Tarrant County is an urban county situated in the north-central part of Texas. Since the 1950s, it has been conservative enough to be classified as an urban county and one of the most populous Republican-leaning counties in the United States. In addition, it elected Democrat Jim Wright for 17 terms (1955-1998) as congressman and president of the United States House of Representatives (1987-1988), and Wright was succeeded by fellow Democrat Pete Geren (1989-1999). Since the dissolution of the North Tarrant County Fire Department, there are no firefighting services throughout the county.
The Tarrant County Sheriff's Office and the Tarrant County Police Office are responsible for law enforcement in the area. DFW Airport, the Tarrant County Hospital District, and the Tarrant Regional Water District also have their own police forces. Starting from 1952, most voters supported the Republican Party's presidential candidate in every election except 1964, when Tarrant County voted for Lyndon B. Tarrant County is a unique area that combines urban and rural characteristics.

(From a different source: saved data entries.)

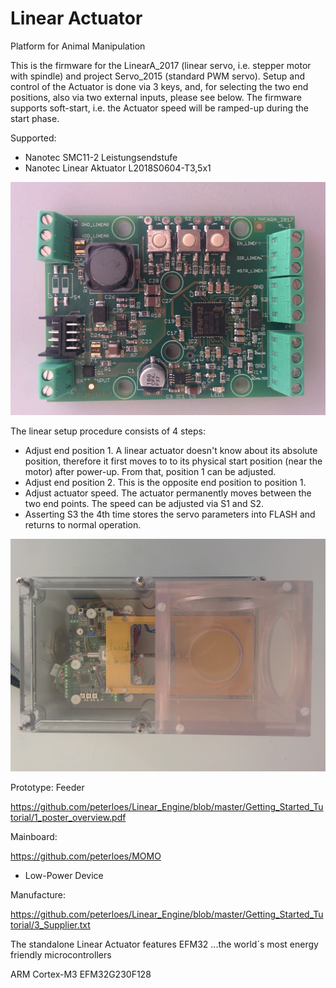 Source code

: ﻿# Linear Actuator

Platform for Animal Manipulation 

This is the firmware for the LinearA_2017 (linear servo, i.e. stepper motor with spindle)
and project Servo_2015 (standard PWM servo).
Setup and control of the Actuator is done
via 3 keys, and, for selecting the two end positions, also via two external
inputs, please see below.  The firmware supports soft-start, i.e. the Actuator
speed will be ramped-up during the start phase.

Supported:
- Nanotec SMC11-2 Leistungsendstufe
- Nanotec Linear Aktuator L2018S0604-T3,5x1
 

![My image](https://github.com/peterloes/Linear_Engine/blob/master/Getting_Started_Tutorial/2_Electronic_board.jpg)


The linear setup procedure consists of 4 steps:
- Adjust end position 1.  A linear actuator
  doesn't know about its absolute position, therefore it first moves to
  to its physical start position (near the motor) after power-up.  From
  that, position 1 can be adjusted.
- Adjust end position 2.  This is the opposite end position to position 1.
- Adjust actuator speed.  The actuator permanently moves between the two end
  points.  The speed can be adjusted via S1 and S2.
- Asserting S3 the 4th time stores the servo parameters into FLASH and
  returns to normal operation.

![My image](https://github.com/peterloes/Linear_Engine/blob/master/Getting_Started_Tutorial/1_MOMO_Shutter.jpg)

Prototype: Feeder

https://github.com/peterloes/Linear_Engine/blob/master/Getting_Started_Tutorial/1_poster_overview.pdf

Mainboard:

https://github.com/peterloes/MOMO

- Low-Power Device

Manufacture:

https://github.com/peterloes/Linear_Engine/blob/master/Getting_Started_Tutorial/3_Supplier.txt

The standalone Linear Actuator features EFM32 ...the world´s most energy friendly microcontrollers

ARM Cortex-M3 EFM32G230F128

It is home to a large population and has a strong economy, but it also has a rural feel with its open spaces and natural beauty. The county is home to many parks, trails, and other outdoor recreational areas that provide residents with plenty of opportunities to enjoy nature. Additionally, it has a vibrant cultural scene with numerous museums, galleries, and performing arts venues. The county is home to a variety of businesses ranging from small mom-and-pop shops to large corporations.
It also has a thriving tourism industry with attractions such as Six Flags Over Texas and the Fort Worth Zoo. The area is also known for its excellent schools and universities, including the University of Texas at Arlington. In conclusion, Tarrant County is an urban county that has both urban and rural characteristics. It is an ideal place for those who want to experience both city life and rural living.